Commentary

Bulldogs, Huskies face toughest 2008 schedules

Originally Published: August 25, 2008
By Mark Schlabach | ESPN.com

Determining which college football teams have the toughest schedule in the country is largely an inexact science.

When analyzing a team's schedule, you must project which of its opponents improve from a year ago and which regress this season. For example: Notre Dame should be a tougher opponent this season than it was last season. And Hawaii doesn't figure to be nearly as good as it was with coach June Jones and record-setting quarterback Colt Brennan in 2007.

After analyzing the schedules of all 120 Division I-A teams, one thing seems certain: if Georgia begins and finishes the season ranked No. 1 in the country, the Bulldogs will have earned it.

1. Georgia Bulldogs

The No. 1-ranked Bulldogs' 12-game slate includes nine contests against opponents that played in bowl games last season, including LSU and Florida, which won the last two BCS national championships.
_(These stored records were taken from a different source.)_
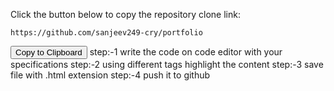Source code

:<!DOCTYPE html>
<html lang="en">
<head>
    <meta charset="UTF-8">
    <meta name="viewport" content="width=device-width, initial-scale=1.0"
          <div class="container">
        <p>Click the button below to copy the repository clone link:</p>
        <pre><code id="codeText">https://github.com/sanjeev249-cry/portfolio</code></pre>
        <button onclick="copyText()">Copy to Clipboard</button>
    </div>
</head>
<body>
</body>
</html>
step:-1 write the code on code editor with your specifications 
step:-2 using different tags highlight the content 
step:-3 save file with .html extension 
step:-4 push it to github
All told, Georgia faces eight teams coached by men who have won some sort of national championship. South Carolina's Steve Spurrier, Arizona State's Dennis Erickson, Alabama's Nick Saban, Tennessee's Phillip Fulmer, LSU's Les Miles and Florida's Urban Meyer have won Division I-A national titles. Georgia Tech's Paul Johnson won two Division I-AA national championships at Georgia Southern, and current Georgia Southern coach Chris Hatcher won a Division II national title at Valdosta (Ga.) State.

The Bulldogs open the season Aug. 30 against Georgia Southern, then play defending MAC champion Central Michigan on Sept. 6 at Sanford Stadium. Then the schedule really gets tough. Georgia plays back-to-back road games at South Carolina on Sept. 13 and Arizona State on Sept. 20. The trip to Tempe, Ariz., is Georgia's first non-SEC regular-season game west of the Mississippi River since a 15-14 loss at Houston in 1967.

The Bulldogs return to Georgia for consecutive home games against Alabama and Tennessee. After hosting Vanderbilt on Oct. 18, Georgia plays at LSU on Oct. 25 and plays Florida in Jacksonville on Nov. 1. A Nov. 15 road game at Auburn also looms as a potential stumbling block.

Nonconference opponents: Georgia Southern (home), Central Michigan (home), Arizona State (road), Georgia Tech (home)

Toughest game: at LSU, Oct. 25

Easiest game: vs. Georgia Southern, Aug. 30

2. Washington Huskies

For the second season in a row, the Huskies play one of the country's hardest schedules. Washington coach Tyrone Willingham can't afford another nonwinning season after a 4-9 mark in 2007, but the Huskies probably have a very difficult time getting to .500 playing a murderer's row of opponents.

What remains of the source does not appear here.